What you need to do ▸ Each line of the records is to be returned verbatim, with the images omitted.

::::::::

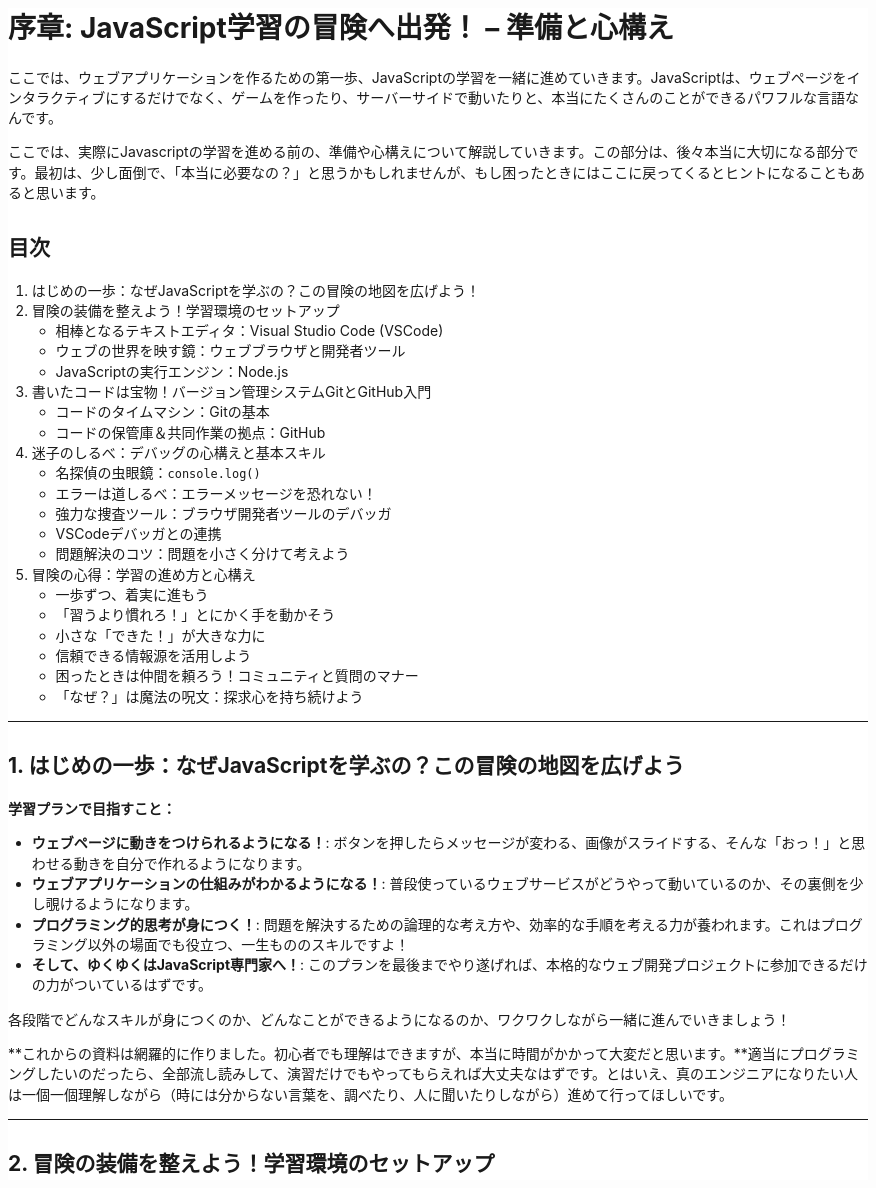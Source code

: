 
# 序章: JavaScript学習の冒険へ出発！ – 準備と心構え

ここでは、ウェブアプリケーションを作るための第一歩、JavaScriptの学習を一緒に進めていきます。JavaScriptは、ウェブページをインタラクティブにするだけでなく、ゲームを作ったり、サーバーサイドで動いたりと、本当にたくさんのことができるパワフルな言語なんです。

ここでは、実際にJavascriptの学習を進める前の、準備や心構えについて解説していきます。この部分は、後々本当に大切になる部分です。最初は、少し面倒で、「本当に必要なの？」と思うかもしれませんが、もし困ったときにはここに戻ってくるとヒントになることもあると思います。

## 目次

1. はじめの一歩：なぜJavaScriptを学ぶの？この冒険の地図を広げよう！
2. 冒険の装備を整えよう！学習環境のセットアップ
    * 相棒となるテキストエディタ：Visual Studio Code (VSCode)
    * ウェブの世界を映す鏡：ウェブブラウザと開発者ツール
    * JavaScriptの実行エンジン：Node.js
3. 書いたコードは宝物！バージョン管理システムGitとGitHub入門
    * コードのタイムマシン：Gitの基本
    * コードの保管庫＆共同作業の拠点：GitHub
4. 迷子のしるべ：デバッグの心構えと基本スキル
    * 名探偵の虫眼鏡：`console.log()`
    * エラーは道しるべ：エラーメッセージを恐れない！
    * 強力な捜査ツール：ブラウザ開発者ツールのデバッガ
    * VSCodeデバッガとの連携
    * 問題解決のコツ：問題を小さく分けて考えよう
5. 冒険の心得：学習の進め方と心構え
    * 一歩ずつ、着実に進もう
    * 「習うより慣れろ！」とにかく手を動かそう
    * 小さな「できた！」が大きな力に
    * 信頼できる情報源を活用しよう
    * 困ったときは仲間を頼ろう！コミュニティと質問のマナー
    * 「なぜ？」は魔法の呪文：探求心を持ち続けよう

---

## 1. はじめの一歩：なぜJavaScriptを学ぶの？この冒険の地図を広げよう

**学習プランで目指すこと：**

* **ウェブページに動きをつけられるようになる！**: ボタンを押したらメッセージが変わる、画像がスライドする、そんな「おっ！」と思わせる動きを自分で作れるようになります。
* **ウェブアプリケーションの仕組みがわかるようになる！**: 普段使っているウェブサービスがどうやって動いているのか、その裏側を少し覗けるようになります。
* **プログラミング的思考が身につく！**: 問題を解決するための論理的な考え方や、効率的な手順を考える力が養われます。これはプログラミング以外の場面でも役立つ、一生もののスキルですよ！
* **そして、ゆくゆくはJavaScript専門家へ！**: このプランを最後までやり遂げれば、本格的なウェブ開発プロジェクトに参加できるだけの力がついているはずです。

各段階でどんなスキルが身につくのか、どんなことができるようになるのか、ワクワクしながら一緒に進んでいきましょう！

**これからの資料は網羅的に作りました。初心者でも理解はできますが、本当に時間がかかって大変だと思います。**適当にプログラミングしたいのだったら、全部流し読みして、演習だけでもやってもらえれば大丈夫なはずです。とはいえ、真のエンジニアになりたい人は一個一個理解しながら（時には分からない言葉を、調べたり、人に聞いたりしながら）進めて行ってほしいです。

---

## 2. 冒険の装備を整えよう！学習環境のセットアップ
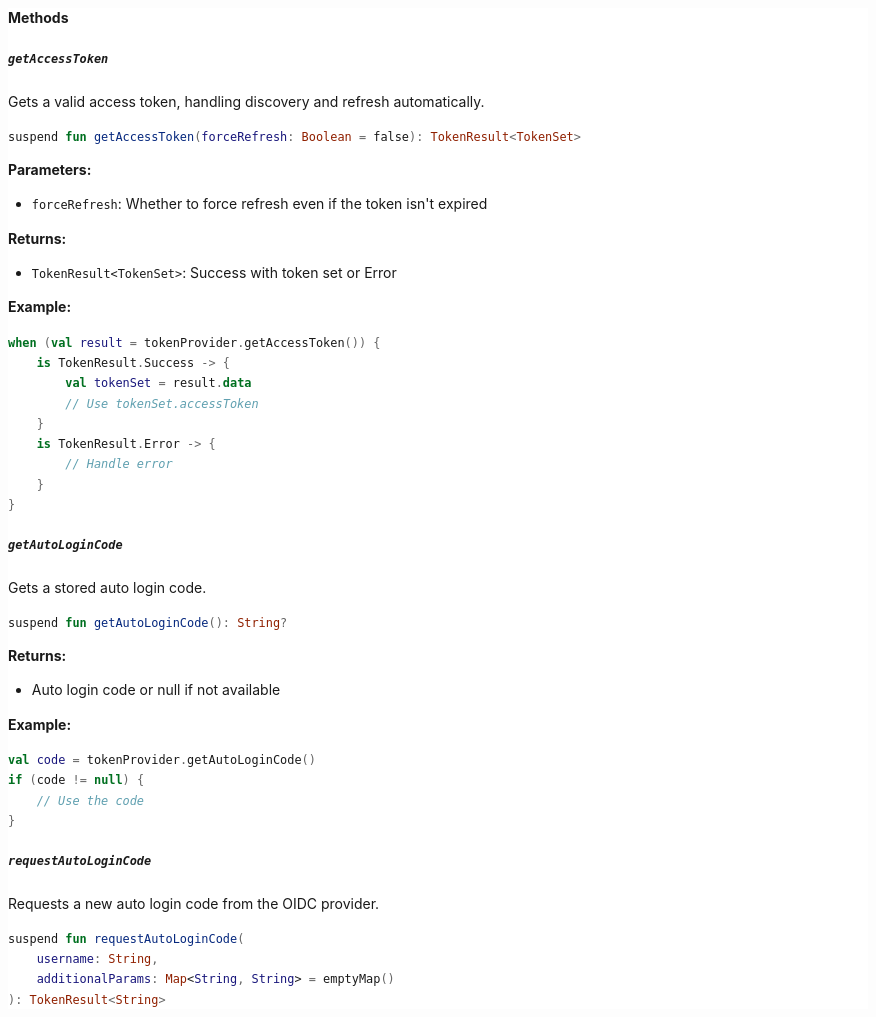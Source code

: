 #### Methods

##### `getAccessToken`

Gets a valid access token, handling discovery and refresh automatically.

```kotlin
suspend fun getAccessToken(forceRefresh: Boolean = false): TokenResult<TokenSet>
```

**Parameters:**
- `forceRefresh`: Whether to force refresh even if the token isn't expired

**Returns:**
- `TokenResult<TokenSet>`: Success with token set or Error

**Example:**
```kotlin
when (val result = tokenProvider.getAccessToken()) {
    is TokenResult.Success -> {
        val tokenSet = result.data
        // Use tokenSet.accessToken
    }
    is TokenResult.Error -> {
        // Handle error
    }
}
```

##### `getAutoLoginCode`

Gets a stored auto login code.

```kotlin
suspend fun getAutoLoginCode(): String?
```

**Returns:**
- Auto login code or null if not available

**Example:**
```kotlin
val code = tokenProvider.getAutoLoginCode()
if (code != null) {
    // Use the code
}
```

##### `requestAutoLoginCode`

Requests a new auto login code from the OIDC provider.

```kotlin
suspend fun requestAutoLoginCode(
    username: String,
    additionalParams: Map<String, String> = emptyMap()
): TokenResult<String>
```
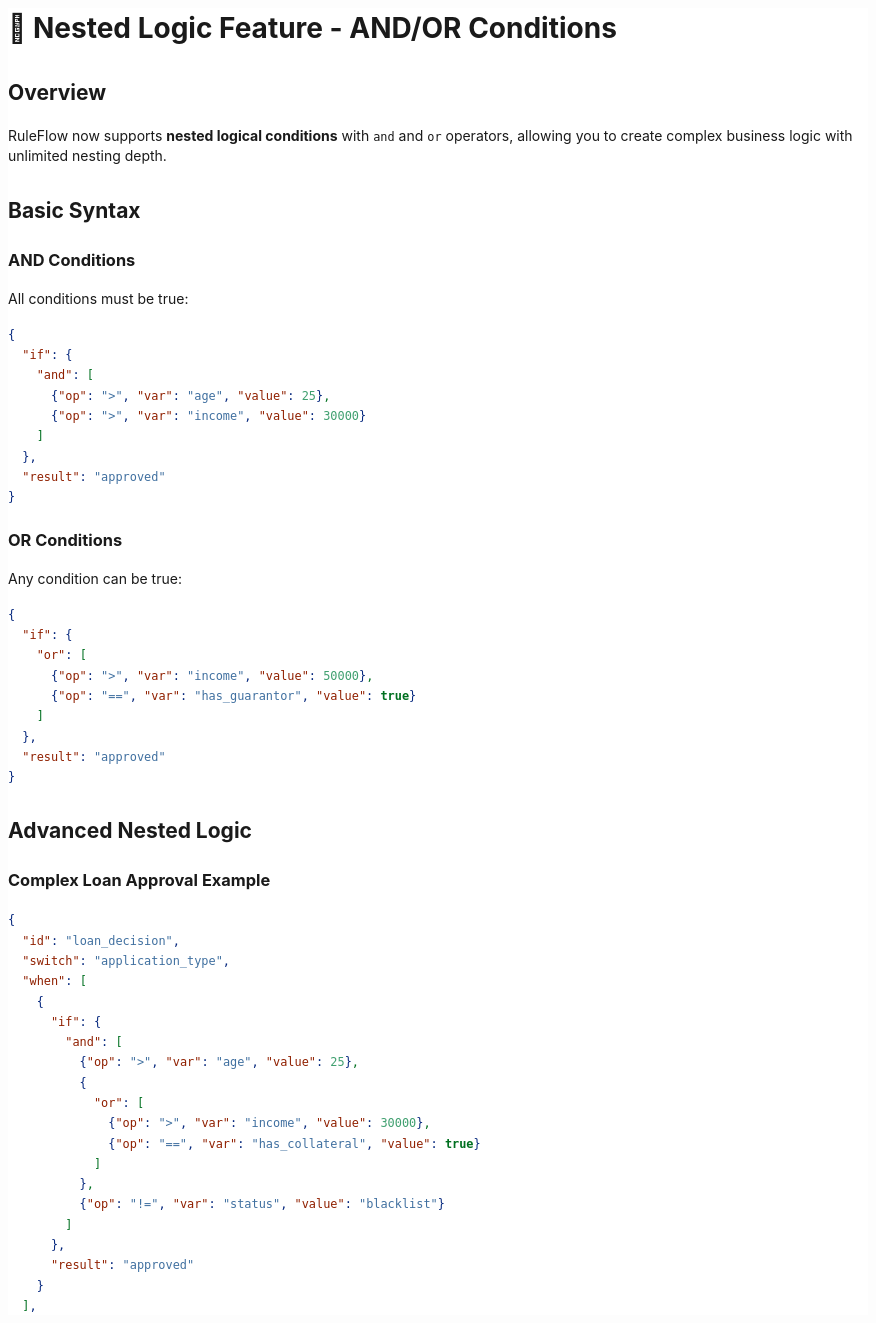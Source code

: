 # 🚀 Nested Logic Feature - AND/OR Conditions

## Overview

RuleFlow now supports **nested logical conditions** with `and` and `or` operators, allowing you to create complex business logic with unlimited nesting depth.

## Basic Syntax

### AND Conditions
All conditions must be true:
```json
{
  "if": {
    "and": [
      {"op": ">", "var": "age", "value": 25},
      {"op": ">", "var": "income", "value": 30000}
    ]
  },
  "result": "approved"
}
```

### OR Conditions  
Any condition can be true:
```json
{
  "if": {
    "or": [
      {"op": ">", "var": "income", "value": 50000},
      {"op": "==", "var": "has_guarantor", "value": true}
    ]
  },
  "result": "approved"
}
```

## Advanced Nested Logic

### Complex Loan Approval Example
```json
{
  "id": "loan_decision",
  "switch": "application_type",
  "when": [
    {
      "if": {
        "and": [
          {"op": ">", "var": "age", "value": 25},
          {
            "or": [
              {"op": ">", "var": "income", "value": 30000},
              {"op": "==", "var": "has_collateral", "value": true}
            ]
          },
          {"op": "!=", "var": "status", "value": "blacklist"}
        ]
      },
      "result": "approved"
    }
  ],
```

::::::::

Answer to this exercise ▸
Source code

: 
# 序章: JavaScript学習の冒険へ出発！ – 準備と心構え

ここでは、ウェブアプリケーションを作るための第一歩、JavaScriptの学習を一緒に進めていきます。JavaScriptは、ウェブページをインタラクティブにするだけでなく、ゲームを作ったり、サーバーサイドで動いたりと、本当にたくさんのことができるパワフルな言語なんです。

ここでは、実際にJavascriptの学習を進める前の、準備や心構えについて解説していきます。この部分は、後々本当に大切になる部分です。最初は、少し面倒で、「本当に必要なの？」と思うかもしれませんが、もし困ったときにはここに戻ってくるとヒントになることもあると思います。

## 目次

1. はじめの一歩：なぜJavaScriptを学ぶの？この冒険の地図を広げよう！
2. 冒険の装備を整えよう！学習環境のセットアップ
    * 相棒となるテキストエディタ：Visual Studio Code (VSCode)
    * ウェブの世界を映す鏡：ウェブブラウザと開発者ツール
    * JavaScriptの実行エンジン：Node.js
3. 書いたコードは宝物！バージョン管理システムGitとGitHub入門
    * コードのタイムマシン：Gitの基本
    * コードの保管庫＆共同作業の拠点：GitHub
4. 迷子のしるべ：デバッグの心構えと基本スキル
    * 名探偵の虫眼鏡：`console.log()`
    * エラーは道しるべ：エラーメッセージを恐れない！
    * 強力な捜査ツール：ブラウザ開発者ツールのデバッガ
    * VSCodeデバッガとの連携
    * 問題解決のコツ：問題を小さく分けて考えよう
5. 冒険の心得：学習の進め方と心構え
    * 一歩ずつ、着実に進もう
    * 「習うより慣れろ！」とにかく手を動かそう
    * 小さな「できた！」が大きな力に
    * 信頼できる情報源を活用しよう
    * 困ったときは仲間を頼ろう！コミュニティと質問のマナー
    * 「なぜ？」は魔法の呪文：探求心を持ち続けよう

---

## 1. はじめの一歩：なぜJavaScriptを学ぶの？この冒険の地図を広げよう

**学習プランで目指すこと：**

* **ウェブページに動きをつけられるようになる！**: ボタンを押したらメッセージが変わる、画像がスライドする、そんな「おっ！」と思わせる動きを自分で作れるようになります。
* **ウェブアプリケーションの仕組みがわかるようになる！**: 普段使っているウェブサービスがどうやって動いているのか、その裏側を少し覗けるようになります。
* **プログラミング的思考が身につく！**: 問題を解決するための論理的な考え方や、効率的な手順を考える力が養われます。これはプログラミング以外の場面でも役立つ、一生もののスキルですよ！
* **そして、ゆくゆくはJavaScript専門家へ！**: このプランを最後までやり遂げれば、本格的なウェブ開発プロジェクトに参加できるだけの力がついているはずです。

各段階でどんなスキルが身につくのか、どんなことができるようになるのか、ワクワクしながら一緒に進んでいきましょう！

**これからの資料は網羅的に作りました。初心者でも理解はできますが、本当に時間がかかって大変だと思います。**適当にプログラミングしたいのだったら、全部流し読みして、演習だけでもやってもらえれば大丈夫なはずです。とはいえ、真のエンジニアになりたい人は一個一個理解しながら（時には分からない言葉を、調べたり、人に聞いたりしながら）進めて行ってほしいです。

---

## 2. 冒険の装備を整えよう！学習環境のセットアップ
Source code

: #### Methods

##### `getAccessToken`

Gets a valid access token, handling discovery and refresh automatically.

```kotlin
suspend fun getAccessToken(forceRefresh: Boolean = false): TokenResult<TokenSet>
```

**Parameters:**
- `forceRefresh`: Whether to force refresh even if the token isn't expired

**Returns:**
- `TokenResult<TokenSet>`: Success with token set or Error

**Example:**
```kotlin
when (val result = tokenProvider.getAccessToken()) {
    is TokenResult.Success -> {
        val tokenSet = result.data
        // Use tokenSet.accessToken
    }
    is TokenResult.Error -> {
        // Handle error
    }
}
```

##### `getAutoLoginCode`

Gets a stored auto login code.

```kotlin
suspend fun getAutoLoginCode(): String?
```

**Returns:**
- Auto login code or null if not available

**Example:**
```kotlin
val code = tokenProvider.getAutoLoginCode()
if (code != null) {
    // Use the code
}
```

##### `requestAutoLoginCode`

Requests a new auto login code from the OIDC provider.

```kotlin
suspend fun requestAutoLoginCode(
    username: String,
    additionalParams: Map<String, String> = emptyMap()
): TokenResult<String>
```
Source code

: # 🚀 Nested Logic Feature - AND/OR Conditions

## Overview

RuleFlow now supports **nested logical conditions** with `and` and `or` operators, allowing you to create complex business logic with unlimited nesting depth.

## Basic Syntax

### AND Conditions
All conditions must be true:
```json
{
  "if": {
    "and": [
      {"op": ">", "var": "age", "value": 25},
      {"op": ">", "var": "income", "value": 30000}
    ]
  },
  "result": "approved"
}
```

### OR Conditions  
Any condition can be true:
```json
{
  "if": {
    "or": [
      {"op": ">", "var": "income", "value": 50000},
      {"op": "==", "var": "has_guarantor", "value": true}
    ]
  },
  "result": "approved"
}
```

## Advanced Nested Logic

### Complex Loan Approval Example
```json
{
  "id": "loan_decision",
  "switch": "application_type",
  "when": [
    {
      "if": {
        "and": [
          {"op": ">", "var": "age", "value": 25},
          {
            "or": [
              {"op": ">", "var": "income", "value": 30000},
              {"op": "==", "var": "has_collateral", "value": true}
            ]
          },
          {"op": "!=", "var": "status", "value": "blacklist"}
        ]
      },
      "result": "approved"
    }
  ],
```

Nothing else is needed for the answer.